===== Working data
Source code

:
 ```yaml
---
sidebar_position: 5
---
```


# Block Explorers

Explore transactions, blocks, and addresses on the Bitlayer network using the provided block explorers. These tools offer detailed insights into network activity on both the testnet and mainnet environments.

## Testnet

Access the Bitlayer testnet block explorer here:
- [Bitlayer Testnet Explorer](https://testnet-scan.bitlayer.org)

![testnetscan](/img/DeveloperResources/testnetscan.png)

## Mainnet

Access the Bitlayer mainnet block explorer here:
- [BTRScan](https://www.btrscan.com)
==========
Brief:
Please output all the lines above exactly as given.

Expected answer:
Source code

:
 ```yaml
---
sidebar_position: 5
---
```


# Block Explorers

Explore transactions, blocks, and addresses on the Bitlayer network using the provided block explorers. These tools offer detailed insights into network activity on both the testnet and mainnet environments.

## Testnet

Access the Bitlayer testnet block explorer here:
- [Bitlayer Testnet Explorer](https://testnet-scan.bitlayer.org)

![testnetscan](/img/DeveloperResources/testnetscan.png)

## Mainnet

Access the Bitlayer mainnet block explorer here:
- [BTRScan](https://www.btrscan.com)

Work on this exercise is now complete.